The offender placed his fingers inside TF's bikini bottoms, pulling them forward and exposing her vagina. He took a photograph of this. He did the same to CM. He pulled TF's bikini bottom to the area of her knees and touched her on the vagina. He also pulled CM's underpants down to her ankles and touched her on the vagina. TM was present when this was happening but none of her clothing was removed and she was not touched by the offender.
Shortly thereafter the complainants fled and made their way to the twins' home. They complained to the twins' father and they gave a description of a distinctive t-shirt the offender was wearing, it being blue with a large letter E on the front. The twins' father and the three girls then drove around the school and the adjacent park area looking for the offender but to no avail. The father then dropped the girls off at the home of the twins' grandmother and he then reported the matter to Forster Police.
He then returned to the Tuncurry area and saw the offender in a car park behind the main street. He approached and told him that he matched the description given by the three girls and that he would ring the police. The offender remained in the area, standing next to his car.
Police attended promptly and spoke to the offender. He was cautioned and placed under arrest. A Nikon digital camera and computer floppy disc was found in his car. He was told that the police intended to seize his car and the camera equipment. He claimed to them that he only had photographs of the scenery on his camera.
About a week later the police took the camera and floppy disc to their State Electronic Evidence Branch for examination. A disc was removed from the camera and from it were retrieved forty-eight coastal scene images. Also identified were fifteen deleted images. These deleted images had been created on 28 January 2006 between 3.35pm and 3.38pm and had been deleted between 3.49pm and 3.50pm. Those images depicted the complainants, four of them being photos of TF and CM in sexually explicit poses."
12 The relationship of the particular counts to the facts was also specified by his Honour and, again, I can draw from his remarks on sentence:
"The offences to which the offender has pleaded guilty are as follows:
Count one, indecent assault upon TF a child under ten, namely eight - this offence relates to the offender having pulled TF's bikini bottom to the area of her knees and touching her vagina.
Count two, using TF a child under fourteen, namely eight, for pornographic purposes - this offence relates to the offender taking photographs of TF.
Count three, indecent assault upon CM a child under ten, namely eight - this offence relates to the offender having pulled CM's underpants down to her ankles and touching her vagina.
Count four, using CM a child under fourteen, namely eight, for pornographic purposes - this offence relates to the offender taking photographs of CM.
Count five, inciting TM a child under ten, namely eight, to commit an act of indecency with the offender - this offence relates to the offender asking TM to take her pants off so he could take photographs of her.
The offences the offender asks to have taken into account are:
Offence one, inciting CM a child under ten, namely eight, to commit an act of indecency - this offence relates to the offender asking CM to take her board shorts off so he could take photographs of her.

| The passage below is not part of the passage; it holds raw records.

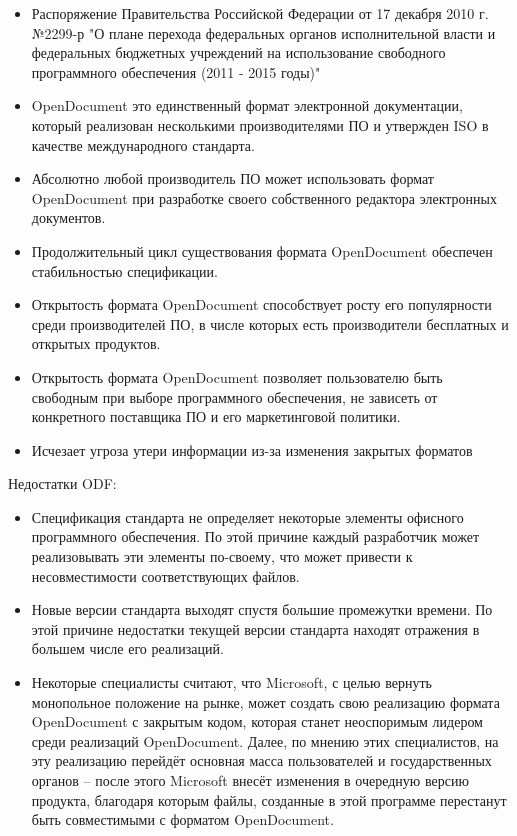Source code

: \begin{itemize}
  \item Распоряжение Правительства Российской Федерации от 17 декабря 2010 г. №2299-р "О плане перехода федеральных органов исполнительной власти и федеральных бюджетных учреждений на использование свободного программного обеспечения (2011 - 2015 годы)"
  \item OpenDocument это единственный формат электронной документации, который реализован несколькими производителями ПО и утвержден ISO в качестве международного стандарта.
  \item Абсолютно любой производитель ПО может использовать формат OpenDocument при разработке своего собственного редактора
электронных документов.
  \item Продолжительный цикл существования формата OpenDocument обеспечен стабильностью спецификации.
  \item Открытость формата OpenDocument способствует росту его популярности среди производителей ПО, в числе которых есть производители бесплатных и открытых продуктов. 
  \item Открытость формата OpenDocument позволяет пользователю быть свободным при выборе программного обеспечения, не зависеть от конкретного поставщика ПО и его маркетинговой политики.
  \item Исчезает угроза утери информации из-за изменения закрытых форматов
\end{itemize}
Недостатки ODF:
\begin{itemize}
  \item Спецификация  стандарта не определяет некоторые  элементы офисного программного обеспечения. По этой причине каждый разработчик может реализовывать эти элементы по-своему, что может привести к несовместимости соответствующих файлов.
  \item Новые версии стандарта выходят спустя большие промежутки времени. По этой причине недостатки текущей версии стандарта находят отражения в большем числе его реализаций.   
  \item Некоторые специалисты считают, что Microsoft, с целью вернуть монопольное положение на рынке, может создать свою реализацию формата OpenDocument с закрытым кодом,  которая  станет неоспоримым лидером среди реализаций OpenDocument. Далее, по мнению этих специалистов,  на эту реализацию перейдёт основная масса пользователей и государственных органов – после этого Microsoft внесёт изменения в очередную версию продукта, благодаря которым файлы, созданные в этой программе перестанут быть совместимыми с форматом OpenDocument.
\end{itemize}

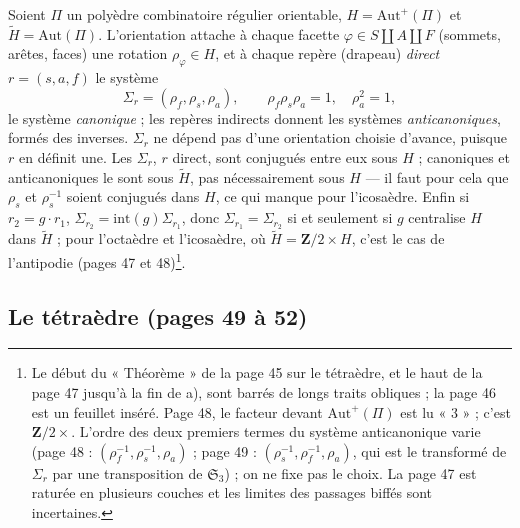 \documentclass[11pt,a4paper]{article}
\begin{document}
Soient $\Pi$ un polyèdre combinatoire régulier orientable, $H =
\mathrm{Aut}^+(\Pi)$ et $\widetilde H = \mathrm{Aut}(\Pi)$. L'orientation
attache à chaque facette $\varphi \in S \amalg A \amalg F$ (sommets, arêtes,
faces) une rotation $\rho_\varphi \in H$, et à chaque repère (drapeau)
\emph{direct} $r = (s, a, f)$ le système
\[
  \Sigma_r = (\rho_f, \rho_s, \rho_a), \qquad \rho_f\rho_s\rho_a = 1, \quad
  \rho_a^2 = 1 ,
\]
le système \emph{canonique} ; les repères indirects donnent les systèmes
\emph{anticanoniques}, formés des inverses. $\Sigma_r$ ne dépend pas d'une
orientation choisie d'avance, puisque $r$ en définit une. Les $\Sigma_r$, $r$
direct, sont conjugués entre eux sous $H$ ; canoniques et anticanoniques le
sont sous $\widetilde H$, pas nécessairement sous $H$ --- il faut pour cela que
$\rho_s$ et $\rho_s^{-1}$ soient conjugués dans $H$, ce qui manque pour
l'icosaèdre. Enfin si $r_2 = g \cdot r_1$, $\Sigma_{r_2} = \mathrm{int}(g)
\Sigma_{r_1}$, donc $\Sigma_{r_1} = \Sigma_{r_2}$ si et seulement si $g$
centralise $H$ dans $\widetilde H$ ; pour l'octaèdre et l'icosaèdre, où
$\widetilde H = \mathbf{Z}/2 \times H$, c'est le cas de l'antipodie (pages 47 et
48)\footnote{Le début du « Théorème » de la page 45 sur le tétraèdre, et le haut
de la page 47 jusqu'à la fin de a), sont barrés de longs traits obliques ; la
page 46 est un feuillet inséré. Page 48, le facteur devant
$\mathrm{Aut}^+(\Pi)$ est lu « 3 » ; c'est $\mathbf{Z}/2 \times$. L'ordre des
deux premiers termes du système anticanonique varie (page 48 :
$(\rho_f^{-1}, \rho_s^{-1}, \rho_a)$ ; page 49 : $(\rho_s^{-1}, \rho_f^{-1},
\rho_a)$, qui est le transformé de $\Sigma_r$ par une transposition de
$\mathfrak{S}_3$) ; on ne fixe pas le choix. La page 47 est raturée en
plusieurs couches et les limites des passages biffés sont incertaines.}.

\subsection*{Le tétraèdre (pages 49 à 52)}
\end{document}
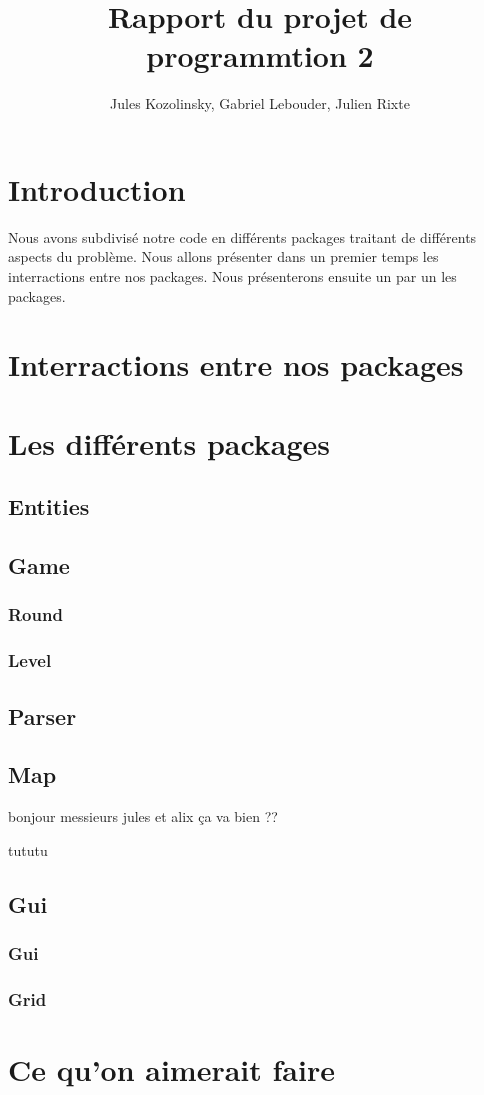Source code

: \documentclass{article}
\title{Rapport du projet de programmtion 2}
\author{Jules Kozolinsky, Gabriel Lebouder, Julien Rixte}
\begin{document}
\maketitle

\section{Introduction}
  Nous avons subdivisé notre code en différents packages traitant de différents aspects du problème.
  Nous allons présenter dans un premier temps les interractions entre nos packages.
  Nous présenterons ensuite un par un les packages.

\section{Interractions entre nos packages}


\section{Les différents packages}

\subsection{Entities}

\subsection{Game}
\subsubsection{Round}
\subsubsection{Level}

\subsection{Parser}

\subsection{Map}
bonjour
messieurs jules et alix ça va bien ??

tututu
\subsection{Gui}
\subsubsection{Gui}
\subsubsection{Grid}

\section{Ce qu'on aimerait faire}
\end{document}
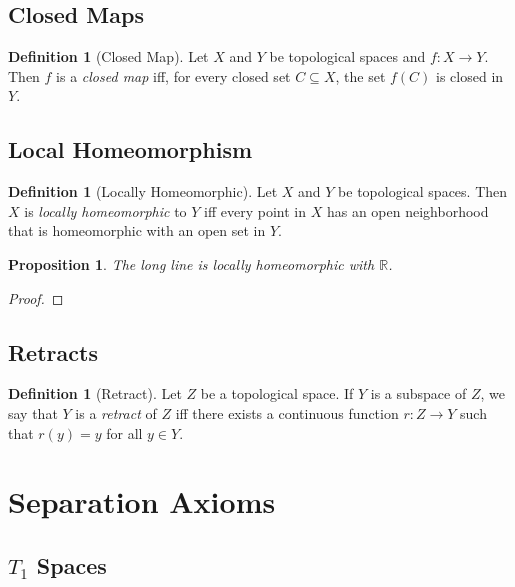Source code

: \documentclass{report}
\let\qed\relax
\newtheorem{prop}[lm]{Proposition}
\theoremstyle{definition}
\newtheorem{df}[lm]{Definition}
\begin{document}
  \section{Closed Maps}

  \begin{df}[Closed Map]
    Let $X$ and $Y$ be topological spaces and $f : X \rightarrow Y$. Then $f$
    is
    a \emph{closed map} iff, for every closed set $C \subseteq X$, the
    set $f(C)$ is closed in $Y$.
  \end{df}

  \section{Local Homeomorphism}

  \begin{df}[Locally Homeomorphic]
    Let $X$ and $Y$ be topological spaces. Then $X$ is \emph{locally
      homeomorphic} to $Y$ iff every point in $X$ has an open neighborhood that
    is homeomorphic with an open set in $Y$.
  \end{df}

  \begin{prop}
    The long line is locally homeomorphic with $\mathbb{R}$.
  \end{prop}

  \begin{proof}
    \pf
    \qed
  \end{proof}

  \section{Retracts}

   \begin{df}[Retract]
  Let $Z$ be a topological space. If $Y$ is a subspace of $Z$, we say that $Y$
  is a \emph{retract} of $Z$ iff there exists a continuous function $r : Z
\rightarrow Y$ such that $r(y) = y$ for all $y \in Y$.
 \end{df}

  \chapter{Separation Axioms}

  \section{$T_1$ Spaces}
\end{document}
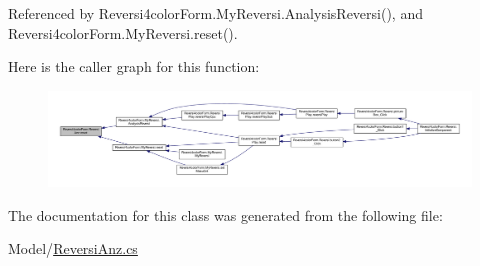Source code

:Referenced by Reversi4color\+Form.\+My\+Reversi.\+Analysis\+Reversi(), and Reversi4color\+Form.\+My\+Reversi.\+reset().

Here is the caller graph for this function\+:
\nopagebreak
\begin{figure}[H]
\begin{center}
\leavevmode
\includegraphics[width=350pt]{class_reversi4color_form_1_1_reversi_anz_abdb9398ace86376d2a9f1f82cf7a2113_icgraph}
\end{center}
\end{figure}


The documentation for this class was generated from the following file\+:\begin{DoxyCompactItemize}
\item 
Model/\hyperlink{_reversi_anz_8cs}{Reversi\+Anz.\+cs}\end{DoxyCompactItemize}
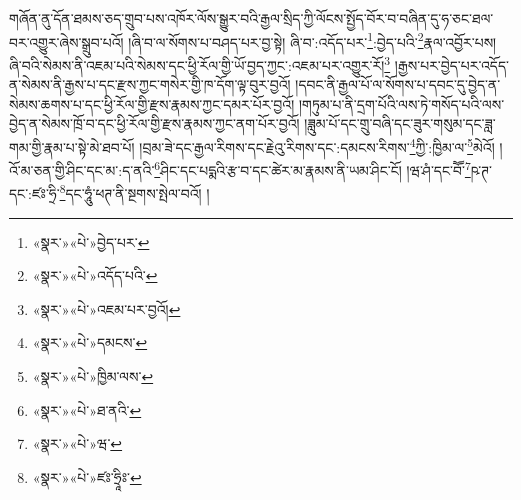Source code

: གཞོན་ནུ་དོན་ཐམས་ཅད་གྲུབ་པས་འཁོར་ལོས་སྒྱུར་བའི་རྒྱལ་སྲིད་ཀྱི་ལོངས་སྤྱོད་བོར་བ་བཞིན་དུ་ཧ་ཅང་ཐལ་བར་འགྱུར་ཞེས་སྒྲུབ་པའོ། །ཞི་བ་ལ་སོགས་པ་བཤད་པར་བྱ་སྟེ། ཞི་བ་:འདོད་པར་\footnote{«སྣར་»«པེ་»བྱེད་པར་}:བྱེད་པའི་\footnote{«སྣར་»«པེ་»འདོད་པའི་}རྣལ་འབྱོར་པས། ཞི་བའི་སེམས་ནི་འཇམ་པའི་སེམས་དང་ཕྱི་རོལ་གྱི་ཡོ་བྱད་ཀྱང་:འཇམ་པར་འགྱུར་རོ།\footnote{«སྣར་»«པེ་»འཇམ་པར་བྱའོ།} །རྒྱས་པར་བྱེད་པར་འདོད་ན་སེམས་ནི་རྒྱས་པ་དང་རྫས་ཀྱང་གསེར་གྱི་ཁ་དོག་ལྟ་བུར་བྱའོ། །དབང་ནི་རྒྱལ་པོ་ལ་སོགས་པ་དབང་དུ་བྱེད་ན་སེམས་ཆགས་པ་དང་ཕྱི་རོལ་གྱི་རྫས་རྣམས་ཀྱང་དམར་པོར་བྱའོ། །གཏུམ་པ་ནི་དྲག་པོའི་ལས་ཏེ་གསོད་པའི་ལས་བྱེད་ན་སེམས་ཁྲོ་བ་དང་ཕྱི་རོལ་གྱི་རྫས་རྣམས་ཀྱང་ནག་པོར་བྱའོ། །ཟླུམ་པོ་དང་གྲུ་བཞི་དང་ཟུར་གསུམ་དང་ཟླ་གམ་གྱི་རྣམ་པ་སྟེ་མེ་ཐབ་པོ། །བྲམ་ཟེ་དང་རྒྱལ་རིགས་དང་རྗེའུ་རིགས་དང་:དམངས་རིགས་\footnote{«སྣར་»«པེ་»དམངས་}ཀྱི་:ཁྱིམ་ལ་\footnote{«སྣར་»«པེ་»ཁྱིམ་ལས་}མེའོ། །འོ་མ་ཅན་གྱི་ཤིང་དང་མ་:ད་ནའི་\footnote{«སྣར་»«པེ་»ཐ་ནའི་}ཤིང་དང་པདྨའི་རྩ་བ་དང་ཚེར་མ་རྣམས་ནི་ཡམ་ཤིང་ངོ། །ཝ་ཤཾ་དང་བཽ་\footnote{«སྣར་»«པེ་»ཝ་}ཥ་ཊ་དང་:ཛཿ་ཧྲི་\footnote{«སྣར་»«པེ་»ཛཿ་ཧྲཱིཿ་}དང་ཧཱུཾ་ཕཊ་ནི་སྔགས་སྤེལ་བའོ། །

Offence two, possession of child pornography - this offence relates to the offender having in his possession photographs he had taken of the complainants, four of which showed TF and CM with their pants pulled down exposing their vaginas."
13 The notice filed on 13 November 2008 specified five grounds of appeal:
1. His Honour the sentencing Judge erred in rejecting the fact that the Applicant had been himself sexually assaulted at a very young age, as a matter that went to mitigation of sentence.